Railway station in Spain

Tarragona railway station is the central railway station of Tarragona, Spain. The station is situated on the Valencia−Sant Vicenç de Calders railway and is part of Adif and it accommodates Renfe conventional and Rodalies de Catalunya medium-distance trains.

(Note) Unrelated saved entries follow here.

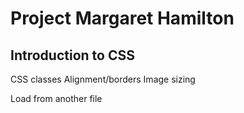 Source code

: # Project Margaret Hamilton
## Introduction to CSS


CSS classes
Alignment/borders
Image sizing

Load from another file


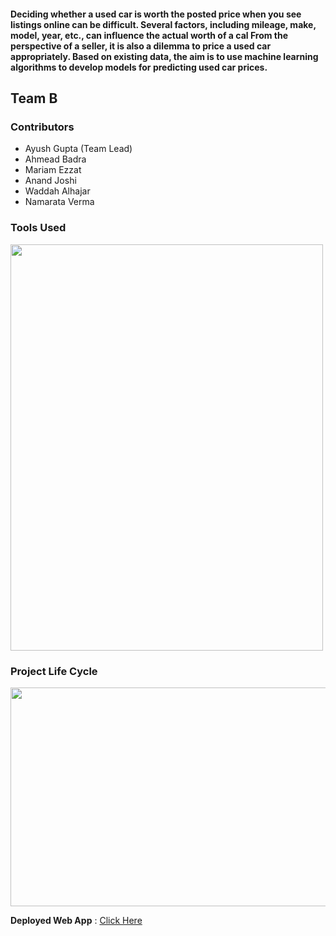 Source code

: #### Deciding whether a used car is worth the posted price when you see listings online can be difficult. Several factors, including mileage, make, model, year, etc., can influence the actual worth of a cal From the perspective of a seller, it is also a dilemma to price a used car appropriately. Based on existing data, the aim is to use machine learning algorithms to develop models for predicting used car prices.

## Team B

### Contributors

- Ayush Gupta (Team Lead)
- Ahmead Badra
- Mariam Ezzat
- Anand Joshi
- Waddah Alhajar
- Namarata Verma


### Tools Used

<img src="https://user-images.githubusercontent.com/91614033/169650094-8b116fab-e03e-4082-b61e-8728a79bf655.png" width = 500 height = 650>

### Project Life Cycle

<img src ="https://user-images.githubusercontent.com/91614033/169650157-b6adb815-d2ae-470a-9f91-e714f38c8a8e.jpeg" width = 850 height = 350>

**Deployed Web App** :  [Click Here](https://know-your-car.herokuapp.com/)

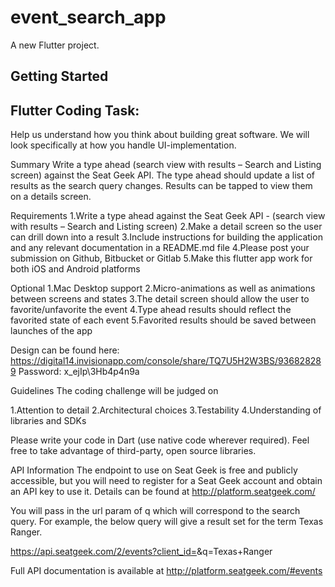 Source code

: # event_search_app

A new Flutter project.

## Getting Started

## Flutter Coding Task:

Help us understand how you think about building great software. We will look specifically at how you handle UI-implementation.

Summary
Write a type ahead (search view with results – Search and Listing screen) against the Seat Geek API. The type ahead should update a list of results as the search query changes. Results can be tapped to view them on a details screen.

Requirements
1.Write a type ahead against the Seat Geek API - (search view with results – Search and Listing screen)
2.Make a detail screen so the user can drill down into a result
3.Include instructions for building the application and any relevant documentation in a README.md file
4.Please post your submission on Github, Bitbucket or Gitlab
5.Make this flutter app work for both iOS and Android platforms

Optional
1.Mac Desktop support
2.Micro-animations as well as animations between screens and states
3.The detail screen should allow the user to favorite/unfavorite the event
4.Type ahead results should reflect the favorited state of each event
5.Favorited results should be saved between launches of the app

Design can be found here:
https://digital14.invisionapp.com/console/share/TQ7U5H2W3BS/936828289
Password: x_ejIp\3Hb4p4n9a

Guidelines
The coding challenge will be judged on

1.Attention to detail
2.Architectural choices
3.Testability
4.Understanding of libraries and SDKs

Please write your code in Dart (use native code wherever required). Feel free to take advantage of third-party, open source libraries.

API Information
The endpoint to use on Seat Geek is free and publicly accessible, but you will need to register for a Seat Geek account and obtain an API key to use it. Details can be found at http://platform.seatgeek.com/

You will pass in the url param of q which will correspond to the search query. For example, the below query will give a result set for the term Texas Ranger.

https://api.seatgeek.com/2/events?client_id=<your client id>&q=Texas+Ranger

Full API documentation is available at http://platform.seatgeek.com/#events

Opened in 1856, Tarragona station has an uncertain future due to the arrival of the Madrid–Barcelona high-speed rail line at a new station called Camp de Tarragona, as well as the opening of an upgraded section of the Valencia−Sant Vicenç de Calders railway bypassing the city of Tarragona. Officially called a "provisional station", it is actually 10 kilometers from the centre of Tarragona, with all long-distance services being rerouted by the upgraded and high-speed lines, calling at Camp de Tarragona station instead.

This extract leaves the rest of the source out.